This would expand the current rule in many ways. For example, it would expand from the current "wireless telephone handsets" to any "mobile device", which would encompass tablets, e-book readers, and other devices.
It would also encompass not only accessing programs and software, but also "data used by those programs".
Other commenters also proposed expanding the network connection exemption. See, comment of Youghiogheny Communications, comment of MetroPCS Communications, and comment of the RCA.
TPMs that Protect Books in Public Domain. The Open Book Alliance (OBA) submitted a comment in which it proposed an exemption for circumventing technological protection measures (TPM) that protect "digital copies of literary works in the public domain". The proposed exemption would not be limited to Google, but it is directed at Google's business practices.
The OBA explains that Google, through "systematic scanning" at large libraries, "has reproduced millions of books in their entirety, including both those in the public domain" and those under copyright. The OBA adds that contracts between Google and these libraries require the libraries to implement TPMs to restrict automated access to any portion of the scanned books, including those in the public domain, that are in the libraries' web sites.
The OBA states that this exemption would have "no effect on TPMs used under authority of a copyright owner to protect its copyright. Rather, it focuses on the TPMs used by Google to benefit its business interests in restricting online access to public domain works."
The anticircumvention provisions § 1201 apply only to a "a work protected under this title". This title -- Title 17 -- only protects works subject to copyright. Hence, the OBA's proposal would not create an actual exemption.
The OBA concedes as much in the comment submitted to the CO. It wrote, "To be clear, we are aware of no reason that a technological protection measure applied to a public domain work would give rise to liability under Section 1201." Nevertheless, the OBA wants the CO to render a conclusion, or adopt an exemption.
However, the OBA states differently in its web site. "TPMs like the ones Google requires are backed up by the force of law, specifically Section 1201 of the Digital Millennium Copyright Act. That law imposes civil and criminal penalties on anyone who tries to circumvent or disable TPMs without permission of the copyright owner. We believe strongly that this law should never be used by Google to threaten civil and criminal liability on users of digital public domain books, particularly where such threats could cause substantial harm to competition."
It might be argued that the OBA's real objection is not to the operation of the DMCA, but rather to the contracts between Google and libraries. However, if the CO were to create an exemption, the contracts would remain in effect. Moreover, the CO has no authority to abrogate contracts. Other options open to the OBA include complaining to the Federal Trade Commission (FTC) or Department of Justice (DOJ) Antitrust Division that Google is engaging in anticompetitive practices in violation of antitrust law, or that it is engaging in unfair or deceptive trade practices in violation of the FTC Act.

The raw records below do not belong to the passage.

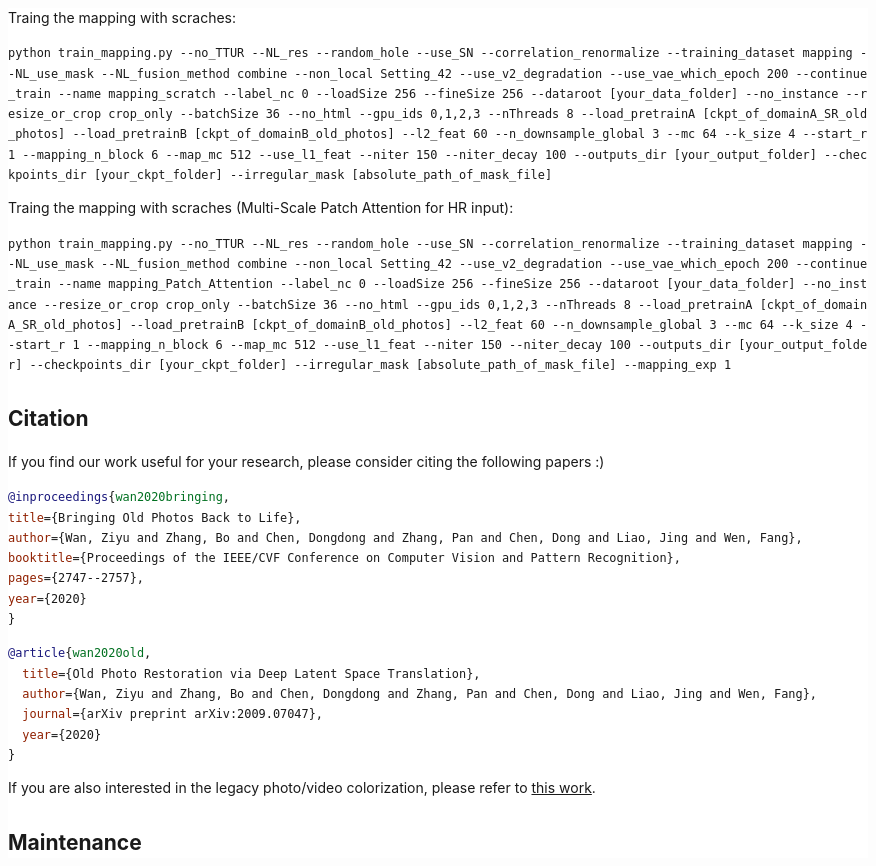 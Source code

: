 Traing the mapping with scraches:
```
python train_mapping.py --no_TTUR --NL_res --random_hole --use_SN --correlation_renormalize --training_dataset mapping --NL_use_mask --NL_fusion_method combine --non_local Setting_42 --use_v2_degradation --use_vae_which_epoch 200 --continue_train --name mapping_scratch --label_nc 0 --loadSize 256 --fineSize 256 --dataroot [your_data_folder] --no_instance --resize_or_crop crop_only --batchSize 36 --no_html --gpu_ids 0,1,2,3 --nThreads 8 --load_pretrainA [ckpt_of_domainA_SR_old_photos] --load_pretrainB [ckpt_of_domainB_old_photos] --l2_feat 60 --n_downsample_global 3 --mc 64 --k_size 4 --start_r 1 --mapping_n_block 6 --map_mc 512 --use_l1_feat --niter 150 --niter_decay 100 --outputs_dir [your_output_folder] --checkpoints_dir [your_ckpt_folder] --irregular_mask [absolute_path_of_mask_file]
```

Traing the mapping with scraches (Multi-Scale Patch Attention for HR input):
```
python train_mapping.py --no_TTUR --NL_res --random_hole --use_SN --correlation_renormalize --training_dataset mapping --NL_use_mask --NL_fusion_method combine --non_local Setting_42 --use_v2_degradation --use_vae_which_epoch 200 --continue_train --name mapping_Patch_Attention --label_nc 0 --loadSize 256 --fineSize 256 --dataroot [your_data_folder] --no_instance --resize_or_crop crop_only --batchSize 36 --no_html --gpu_ids 0,1,2,3 --nThreads 8 --load_pretrainA [ckpt_of_domainA_SR_old_photos] --load_pretrainB [ckpt_of_domainB_old_photos] --l2_feat 60 --n_downsample_global 3 --mc 64 --k_size 4 --start_r 1 --mapping_n_block 6 --map_mc 512 --use_l1_feat --niter 150 --niter_decay 100 --outputs_dir [your_output_folder] --checkpoints_dir [your_ckpt_folder] --irregular_mask [absolute_path_of_mask_file] --mapping_exp 1
```

## Citation

If you find our work useful for your research, please consider citing the following papers :)

```bibtex
@inproceedings{wan2020bringing,
title={Bringing Old Photos Back to Life},
author={Wan, Ziyu and Zhang, Bo and Chen, Dongdong and Zhang, Pan and Chen, Dong and Liao, Jing and Wen, Fang},
booktitle={Proceedings of the IEEE/CVF Conference on Computer Vision and Pattern Recognition},
pages={2747--2757},
year={2020}
}
```

```bibtex
@article{wan2020old,
  title={Old Photo Restoration via Deep Latent Space Translation},
  author={Wan, Ziyu and Zhang, Bo and Chen, Dongdong and Zhang, Pan and Chen, Dong and Liao, Jing and Wen, Fang},
  journal={arXiv preprint arXiv:2009.07047},
  year={2020}
}
```

If you are also interested in the legacy photo/video colorization, please refer to [this work](https://github.com/zhangmozhe/video-colorization).

## Maintenance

The OBA is represented by Gary Reback, an antitrust lawyer who focused attention on Microsoft in the 1990s.
Circumvention of Movies Associated with Extraction of Portions. Numerous commenters asked for an exemption the would continue and expand the current exemption for accessing portions of movies.
The current exemption is as follows:
"Motion pictures on DVDs that are lawfully made and acquired and that are
protected by the Content Scrambling System when circumvention is accomplished
solely in order to accomplish the incorporation of short portions of motion
pictures into new works for the purpose of criticism or comment, and where the
person engaging in circumvention believes and has reasonable grounds for
believing that circumvention is necessary to fulfill the purpose of the use in
the following instances:
(i) Educational uses by college and university professors and by college and university film and media studies students;
(ii) Documentary filmmaking;
(iii) Noncommercial videos."
For example, the University of Michigan (UM), which operates a large library system, and has entered into one of the anticompetitive contracts with Google complained about by the Open Book Alliance (OBA), submitted a comment that seeks a DMCA exemption for its own benefit.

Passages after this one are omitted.